All that seemed several lifetimes ago when I walked into the empty pub. I was the only customer. A Spanish barman mournfully told me the same story that the guvnor of the Burglars had: office workers from over the street who usually packed the pub lunchtime and evening would not be back until the New Year. I drank a slow Pure-Brewed. An old Italian man, evidently from a nearby café, came in and started to commiserate with the barman. ‘Is no people, is no people,’ he said, his voice beginning to rise with desperation. ‘Is no people! I don’t take £200 all day; before I was taking £800, £900. Is no people!’
This was true. I left and walked up Denmark Street, in which virtually all of the shops on the north side were boarded up, no doubt awaiting demolition or ‘redevelopment’ as we call it in Britain.
A trickle of traffic crossed Cambridge Circus and you could get over Charing Cross Road without really having to look out. The bijou French wine bar Le Beaujolais at the top of Litchfield Street was open. I was tempted but thought it far too early for vino.
In Old Compton Street I had a fleeting feeling that was simultaneously analogous to both post-war and pre-war: something bad had happened; something perhaps worse was to come. I passed the open doorway of a closed café bar. It was blocked by tables and chairs. Inside I glimpsed a chaotic interior and heard voices arguing.
There were a few people about and some shops and bars open, but it was all extraordinarily quiet and the scandalous thought stirred again and this time formed: having so much elbow room was luxurious! London has been hellishly overcrowded for years. This new deserted West End was in fact bloody marvellous. As long as there were pubs to go to – aye, there’s the rub – it would be quite refreshing. I started to think I’d go out in central London on Friday nights once more, a habit I gave up years ago as an intolerable ball-ache. Come autumn, I said to myself, I’d start going to Le Beaujolais again after years – and getting a seat; tables would be suddenly easy to get at the Cork and Bottle in Cranbourne Street: if, of course, they survived the rumoured financial Armageddon to come.
In Piccadilly Circus you could count the people easily. Piccadilly Circus! In July!
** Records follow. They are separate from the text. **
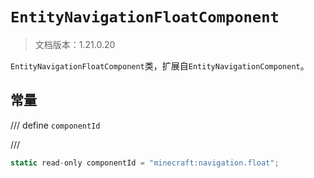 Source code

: # `EntityNavigationFloatComponent`

> 文档版本：1.21.0.20

`EntityNavigationFloatComponent`类，扩展自`EntityNavigationComponent`。

## 常量

/// define
`componentId`


///

```js
static read-only componentId = "minecraft:navigation.float";
```

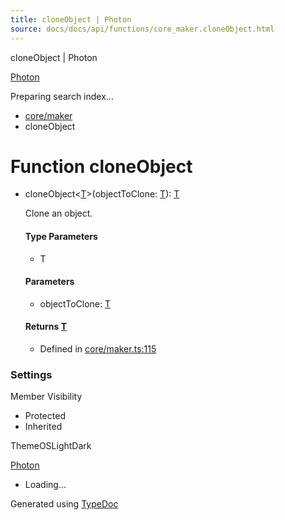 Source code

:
 ```yaml
---
title: cloneObject | Photon
source: docs/docs/api/functions/core_maker.cloneObject.html
---
```


cloneObject | Photon

[Photon](../index.md)




Preparing search index...

* [core/maker](../modules/core_maker.md)
* cloneObject

# Function cloneObject

* cloneObject<[T](#cloneobjectt)>(objectToClone: [T](#cloneobjectt)): [T](#cloneobjectt)

  Clone an object.

  #### Type Parameters

  + T

  #### Parameters

  + objectToClone: [T](#cloneobjectt)

  #### Returns [T](#cloneobjectt)

  + Defined in [core/maker.ts:115](https://github.com/mwhite454/photon/blob/main/packages/photon/src/core/maker.ts#L115)

### Settings

Member Visibility

* Protected
* Inherited

ThemeOSLightDark

[Photon](../index.md)

* Loading...

Generated using [TypeDoc](https://typedoc.org/)
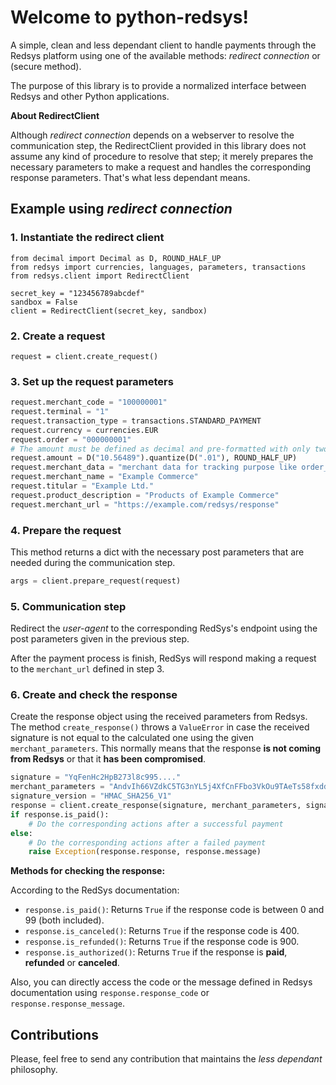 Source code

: # Welcome to python-redsys!

A simple, clean and less dependant client to handle payments through the
Redsys platform using one of the available methods: _redirect connection_ or (secure method).

The purpose of this library is to provide a normalized interface between
Redsys and other Python applications.

**About RedirectClient**

Although _redirect connection_ depends on a webserver to resolve the
communication step, the RedirectClient provided in this library does not
assume any kind of procedure to resolve that step; it merely prepares
the necessary parameters to make a request and handles the corresponding
response parameters. That's what less dependant means.

## Example using _redirect connection_

### 1. Instantiate the redirect client

```{.sourceCode .python}
from decimal import Decimal as D, ROUND_HALF_UP
from redsys import currencies, languages, parameters, transactions
from redsys.client import RedirectClient

secret_key = "123456789abcdef"
sandbox = False
client = RedirectClient(secret_key, sandbox)
```

### 2. Create a request

```{.sourceCode .python}
request = client.create_request()
```

### 3. Set up the request parameters

```python
request.merchant_code = "100000001"
request.terminal = "1"
request.transaction_type = transactions.STANDARD_PAYMENT
request.currency = currencies.EUR
request.order = "000000001"
# The amount must be defined as decimal and pre-formatted with only two decimals
request.amount = D("10.56489").quantize(D(".01"), ROUND_HALF_UP)
request.merchant_data = "merchant data for tracking purpose like order_id, session_key, ..."
request.merchant_name = "Example Commerce"
request.titular = "Example Ltd."
request.product_description = "Products of Example Commerce"
request.merchant_url = "https://example.com/redsys/response"
```

### 4. Prepare the request

This method returns a dict with the necessary post parameters that are
needed during the communication step.

```python
args = client.prepare_request(request)
```

### 5. Communication step

Redirect the _user-agent_ to the corresponding RedSys's endpoint using
the post parameters given in the previous step.

After the payment process is finish, RedSys will respond making a
request to the `merchant_url` defined in step 3.

### 6. Create and check the response

Create the response object using the received parameters from Redsys.
The method `create_response()` throws a `ValueError` in case the
received signature is not equal to the calculated one using the
given `merchant_parameters`. This normally means that the response **is
not coming from Redsys** or that it **has been compromised**.

```python
signature = "YqFenHc2HpB273l8c995...."
merchant_parameters = "AndvIh66VZdkC5TG3nYL5j4XfCnFFbo3VkOu9TAeTs58fxddgc..."
signature_version = "HMAC_SHA256_V1"
response = client.create_response(signature, merchant_parameters, signature_version)
if response.is_paid():
    # Do the corresponding actions after a successful payment
else:
    # Do the corresponding actions after a failed payment
    raise Exception(response.response, response.message)
```

**Methods for checking the response:**

According to the RedSys documentation:

- `response.is_paid()`: Returns `True` if the response code is
  between 0 and 99 (both included).
- `response.is_canceled()`: Returns `True` if the response code
  is 400.
- `response.is_refunded()`: Returns `True` if the response code
  is 900.
- `response.is_authorized()`: Returns `True` if the response is
  **paid**, **refunded** or **canceled**.

Also, you can directly access the code or the message defined in Redsys
documentation using `response.response_code` or
`response.response_message`.

## Contributions

Please, feel free to send any contribution that maintains the _less
dependant_ philosophy.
I bought a bottle of San Miguel in the Haymarket Tesco and headed for St James’ Park. I’ve always been a park addict and they’ve become essential during the lockdown.
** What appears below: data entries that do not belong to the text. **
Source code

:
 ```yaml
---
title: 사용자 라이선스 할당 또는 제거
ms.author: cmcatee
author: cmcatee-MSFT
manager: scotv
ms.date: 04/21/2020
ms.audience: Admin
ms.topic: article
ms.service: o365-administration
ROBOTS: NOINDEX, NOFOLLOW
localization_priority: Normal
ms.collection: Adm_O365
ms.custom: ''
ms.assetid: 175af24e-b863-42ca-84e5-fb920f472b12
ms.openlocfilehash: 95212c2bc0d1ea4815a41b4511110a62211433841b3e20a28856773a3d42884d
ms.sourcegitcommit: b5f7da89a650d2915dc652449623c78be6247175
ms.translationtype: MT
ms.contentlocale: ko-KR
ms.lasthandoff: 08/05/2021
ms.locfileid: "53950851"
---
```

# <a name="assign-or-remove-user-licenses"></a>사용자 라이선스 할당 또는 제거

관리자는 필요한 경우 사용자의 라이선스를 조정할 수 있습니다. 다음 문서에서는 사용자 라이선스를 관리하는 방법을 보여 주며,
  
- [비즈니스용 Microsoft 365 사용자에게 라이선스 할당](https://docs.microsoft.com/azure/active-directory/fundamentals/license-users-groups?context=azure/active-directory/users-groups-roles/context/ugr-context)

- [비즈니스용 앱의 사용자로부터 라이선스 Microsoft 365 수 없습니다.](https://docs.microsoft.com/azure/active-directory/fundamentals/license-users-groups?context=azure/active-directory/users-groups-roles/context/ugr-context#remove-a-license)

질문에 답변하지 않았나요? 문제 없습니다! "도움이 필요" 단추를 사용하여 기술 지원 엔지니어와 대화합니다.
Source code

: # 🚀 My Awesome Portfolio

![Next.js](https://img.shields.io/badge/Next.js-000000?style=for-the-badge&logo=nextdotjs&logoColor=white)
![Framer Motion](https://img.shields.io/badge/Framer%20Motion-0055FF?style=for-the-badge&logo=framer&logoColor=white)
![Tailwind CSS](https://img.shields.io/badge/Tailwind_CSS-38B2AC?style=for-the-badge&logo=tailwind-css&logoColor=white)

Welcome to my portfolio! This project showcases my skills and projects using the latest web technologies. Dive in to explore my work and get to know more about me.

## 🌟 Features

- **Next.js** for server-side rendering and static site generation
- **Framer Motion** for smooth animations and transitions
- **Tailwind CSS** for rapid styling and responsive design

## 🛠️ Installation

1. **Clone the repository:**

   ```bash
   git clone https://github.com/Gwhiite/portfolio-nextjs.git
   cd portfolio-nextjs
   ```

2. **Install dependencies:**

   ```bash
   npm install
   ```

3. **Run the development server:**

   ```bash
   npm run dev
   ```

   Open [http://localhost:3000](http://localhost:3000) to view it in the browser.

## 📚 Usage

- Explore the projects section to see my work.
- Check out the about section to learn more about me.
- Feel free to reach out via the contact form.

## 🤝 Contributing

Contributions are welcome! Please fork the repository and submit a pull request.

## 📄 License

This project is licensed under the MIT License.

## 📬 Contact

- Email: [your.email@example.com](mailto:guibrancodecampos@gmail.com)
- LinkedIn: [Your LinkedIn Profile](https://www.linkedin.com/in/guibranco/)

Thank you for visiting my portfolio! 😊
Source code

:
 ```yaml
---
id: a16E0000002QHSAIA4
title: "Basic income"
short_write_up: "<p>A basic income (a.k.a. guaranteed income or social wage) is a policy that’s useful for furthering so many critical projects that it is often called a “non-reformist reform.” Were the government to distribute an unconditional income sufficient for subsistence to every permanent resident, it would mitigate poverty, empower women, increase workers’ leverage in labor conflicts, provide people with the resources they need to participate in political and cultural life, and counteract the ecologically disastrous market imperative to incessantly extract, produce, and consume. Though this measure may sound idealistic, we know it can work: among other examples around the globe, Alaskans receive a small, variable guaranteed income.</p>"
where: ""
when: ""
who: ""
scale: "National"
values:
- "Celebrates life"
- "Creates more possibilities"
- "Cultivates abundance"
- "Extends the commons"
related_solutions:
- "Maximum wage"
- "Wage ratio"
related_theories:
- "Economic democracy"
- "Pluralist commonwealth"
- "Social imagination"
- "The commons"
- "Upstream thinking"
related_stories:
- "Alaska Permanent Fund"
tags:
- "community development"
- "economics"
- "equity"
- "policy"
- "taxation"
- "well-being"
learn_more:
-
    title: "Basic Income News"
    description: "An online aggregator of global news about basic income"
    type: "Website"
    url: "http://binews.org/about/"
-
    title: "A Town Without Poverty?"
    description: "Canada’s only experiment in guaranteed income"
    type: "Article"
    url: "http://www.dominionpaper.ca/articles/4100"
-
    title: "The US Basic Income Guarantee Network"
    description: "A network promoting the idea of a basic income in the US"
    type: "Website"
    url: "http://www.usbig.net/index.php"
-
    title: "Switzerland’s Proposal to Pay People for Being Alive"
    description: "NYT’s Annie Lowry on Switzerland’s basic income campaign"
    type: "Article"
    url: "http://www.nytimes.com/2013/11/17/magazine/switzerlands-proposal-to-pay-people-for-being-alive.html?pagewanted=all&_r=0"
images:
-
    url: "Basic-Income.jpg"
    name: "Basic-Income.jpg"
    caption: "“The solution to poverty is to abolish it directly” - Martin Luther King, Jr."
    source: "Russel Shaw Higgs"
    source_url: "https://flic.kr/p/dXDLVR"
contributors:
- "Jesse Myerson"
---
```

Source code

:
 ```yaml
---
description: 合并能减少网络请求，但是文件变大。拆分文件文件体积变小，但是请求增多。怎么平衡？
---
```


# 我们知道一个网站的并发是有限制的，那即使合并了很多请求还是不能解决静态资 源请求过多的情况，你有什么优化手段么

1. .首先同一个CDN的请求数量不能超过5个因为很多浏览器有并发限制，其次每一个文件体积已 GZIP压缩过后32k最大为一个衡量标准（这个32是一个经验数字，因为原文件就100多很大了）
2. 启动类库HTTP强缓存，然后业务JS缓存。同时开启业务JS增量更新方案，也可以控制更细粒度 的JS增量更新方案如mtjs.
Visitors to the park were refreshingly sparse. I stopped in front of a favourite bed containing a tropical planting scheme, including splendid banana trees. London was eerily empty, its commercial life now having the same precarious look as the bed and rug I’d seen near Marble Arch earlier. And yet … here I was falling back in love with the place after significant estrangement. I raised my bottle of beer and said something that I never thought I would say: ‘Cheers, lockdown!’